(RECORDS SUPPLIED)
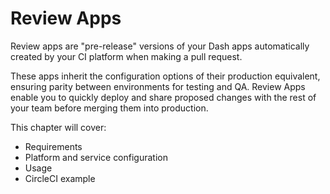 
# Review Apps

Review apps are "pre-release" versions of your Dash apps automatically
created by your CI platform when making a pull request.

These apps inherit the configuration options of their production equivalent,
ensuring parity between environments for testing and QA. Review Apps enable you to
quickly deploy and share proposed changes with the rest of your team before
merging them into production.

This chapter will cover:

* Requirements
* Platform and service configuration
* Usage
* CircleCI example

(ASSIGNMENT)
All lines of the data above that include the word "configuration" must be shown.

(SOLUTION)
These apps inherit the configuration options of their production equivalent,
* Platform and service configuration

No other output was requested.